How CrossEntropy Loss in Pytorch works

First Initialize the activation: Here we have 6 images and we have to classify the image into one of the two categories:

acts = torch.randn((6,2)) * 2

OUTPUT

tensor([[-0.9916, -2.2545], [ 0.1560, -1.9368], [-0.6164, 1.1047], [-2.0798, -2.1778], [ 1.6429, -3.7728], [-1.2445, -2.9512]])

To take the softmax activation, it is equivalent to taking the difference of two activation for the same image and finally taking the sigmoid. (See the derivation if not clear)

(acts[:,0]-acts[:,1]).sigmoid()

OUTPUT

tensor([0.7795, 0.8902, 0.1517, 0.5245, 0.9956, 0.8464])

Interpretation: This means, for the first image our neural network is 0.7795(77.95%) sure it belongs to first category and (1-0.7795 = 0.2205), 22.05% sure it belongs to second category.
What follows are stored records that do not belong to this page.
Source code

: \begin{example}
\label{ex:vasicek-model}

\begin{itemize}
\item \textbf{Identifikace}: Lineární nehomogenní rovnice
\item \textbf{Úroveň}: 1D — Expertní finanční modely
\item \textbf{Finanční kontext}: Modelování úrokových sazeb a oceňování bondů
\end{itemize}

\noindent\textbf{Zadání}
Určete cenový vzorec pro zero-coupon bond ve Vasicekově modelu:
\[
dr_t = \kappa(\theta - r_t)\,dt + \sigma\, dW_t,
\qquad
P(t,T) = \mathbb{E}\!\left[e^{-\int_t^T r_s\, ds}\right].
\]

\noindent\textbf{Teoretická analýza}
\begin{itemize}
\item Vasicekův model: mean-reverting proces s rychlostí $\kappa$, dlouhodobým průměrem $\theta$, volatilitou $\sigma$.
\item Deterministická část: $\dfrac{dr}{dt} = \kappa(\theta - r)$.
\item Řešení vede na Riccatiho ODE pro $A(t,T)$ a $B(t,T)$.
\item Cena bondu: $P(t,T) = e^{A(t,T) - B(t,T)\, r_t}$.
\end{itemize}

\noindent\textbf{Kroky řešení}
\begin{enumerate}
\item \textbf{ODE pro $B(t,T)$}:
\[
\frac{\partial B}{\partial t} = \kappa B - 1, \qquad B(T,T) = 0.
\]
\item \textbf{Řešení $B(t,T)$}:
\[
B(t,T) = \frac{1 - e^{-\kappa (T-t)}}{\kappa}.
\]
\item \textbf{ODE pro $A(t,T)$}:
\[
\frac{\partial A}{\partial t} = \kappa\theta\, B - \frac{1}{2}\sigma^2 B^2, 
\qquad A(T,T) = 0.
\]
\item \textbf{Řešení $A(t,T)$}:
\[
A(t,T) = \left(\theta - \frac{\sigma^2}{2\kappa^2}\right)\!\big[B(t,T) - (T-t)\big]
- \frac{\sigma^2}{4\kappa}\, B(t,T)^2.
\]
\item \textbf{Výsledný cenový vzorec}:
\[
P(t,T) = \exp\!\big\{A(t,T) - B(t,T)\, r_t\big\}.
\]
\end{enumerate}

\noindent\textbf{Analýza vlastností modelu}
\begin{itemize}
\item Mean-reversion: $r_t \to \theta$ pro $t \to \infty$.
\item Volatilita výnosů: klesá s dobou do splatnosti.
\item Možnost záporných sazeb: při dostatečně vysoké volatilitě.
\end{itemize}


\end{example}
We can do the same calculation directly using the softmax function available in pytorch instead of deriving from a sigmoid.

sm_acts = torch.softmax(acts, dim=1)

OUTPUT

tensor([[0.7795, 0.2205], [0.8902, 0.1098], [0.1517, 0.8483], [0.5245, 0.4755], [0.9956, 0.0044], [0.8464, 0.1536]])
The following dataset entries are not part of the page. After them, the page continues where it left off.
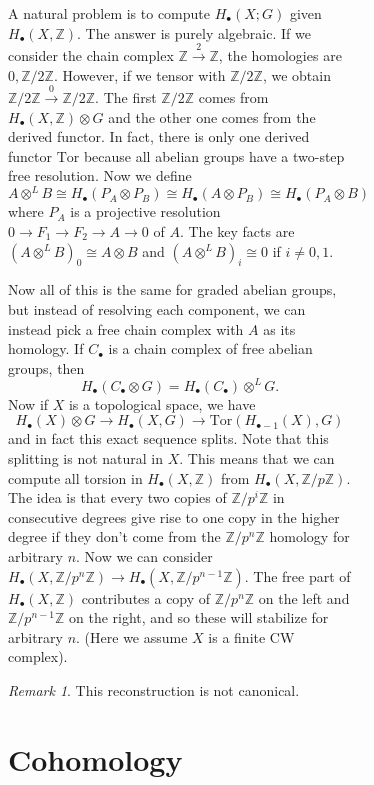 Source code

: \documentclass[leqno, openany]{memoir}
\theoremstyle{definition}
\theoremstyle{remark}
\newtheorem{rmk}[thm]{Remark}
\theoremstyle{plain}
\theoremstyle{definition}
\theoremstyle{remark}
\newcommand{\Z}{\mathbb{Z}}
\newcommand{\mr}[1]{\mathrm{#1}}
\begin{document}
\begin{figure}[H]
\begin{figure}[H]
A natural problem is to compute $H_{\bullet}(X;G)$ given $H_{\bullet}(X,\Z)$.
The answer is purely algebraic. If we consider the chain complex $\Z
\xrightarrow{2} \Z$, the homologies are $0, \Z/2\Z$. However, if we tensor with
$\Z/2\Z$, we obtain $\Z/2\Z \xrightarrow{0} \Z/2\Z$. The first $\Z/2\Z$ comes
from $H_{\bullet}(X, \Z) \otimes G$ and the other one comes from the derived
functor. In fact, there is only one derived functor $\mr{Tor}$ because all
abelian groups have a two-step free resolution. Now we define \[ A \otimes^L B
\cong H_{\bullet}(P_A \otimes P_B) \cong H_{\bullet}(A \otimes P_B) \cong
H_{\bullet}(P_A \otimes B) \] where $P_A$ is a projective resolution $0 \to F_1
\to F_2 \to A \to 0$ of $A$. The key facts are $(A \otimes^L B)_0 \cong A
\otimes B$ and $(A \otimes^L B)_i \cong 0$ if $i \neq 0,1$.

Now all of this is the same for graded abelian groups, but instead of resolving
each component, we can instead pick a free chain complex with $A$ as its
homology. If $C_{\bullet}$ is a chain complex of free abelian groups, then \[
H_{\bullet}(C_{\bullet} \otimes G) = H_{\bullet}(C_{\bullet}) \otimes^L G. \]
Now if $X$ is a topological space, we have \[ H_{\bullet}(X) \otimes G \to
H_{\bullet}(X, G) \to \mr{Tor}(H_{\bullet - 1}(X), G) \] and in fact this exact
sequence splits. Note that this splitting is not natural in $X$. This means
that we can compute all torsion in $H_{\bullet}(X, \Z)$ from $H_{\bullet}(X,
\Z/p\Z)$. The idea is that every two copies of $\Z/p^i\Z$ in consecutive
degrees give rise to one copy in the higher degree if they don't come from the
$\Z/p^n\Z$ homology for arbitrary $n$. Now we can consider $H_{\bullet}(X,
\Z/p^n\Z) \to H_{\bullet}(X, \Z/p^{n-1}\Z)$. The free part of $H_{\bullet}(X,
\Z)$ contributes a copy of $\Z/p^n\Z$ on the left and $\Z/p^{n-1}\Z$ on the
right, and so these will stabilize for arbitrary $n$. (Here we assume $X$ is a
finite CW complex). 

\begin{rmk} This reconstruction is not canonical.  \end{rmk}

\chapter{Cohomology}%


\end{figure}
\end{figure}
\end{document}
Let us assume our target variable is:

targ = tensor([0,1,0,1,1,0])

This means, first image belongs to category 0, second image belongs to category 1, third image belongs to category 0 and so on….

To calculate loss from our prediction (sm_acts) and target value (targ), let’s look at the prediction for the first image. The actual or target value for the first image is 0, our model predicted the probability of this image to be 0.7795 for first category. We know that the predicted value must be 0 to have zero loss, but our predicted value is much bigger than 0 i.e, 0.7795. So our loss is 0.7795. This is the deviation from the target value.

Similarly, for our second image,the target value is 1, but our model predicted it to be 0.8902. So the deviation from the target value (loss) is: 1 - 0.8902 = 0.1098

We can calcuate it directly using a function call:

F.nll_loss(sm_acts, targ, reduction=’none’)

OUTPUT

tensor([-0.7795, -0.1098, -0.1517, -0.4755, -0.0044, -0.8464])

This is the same loss we calculate above but with a negative sign before the value.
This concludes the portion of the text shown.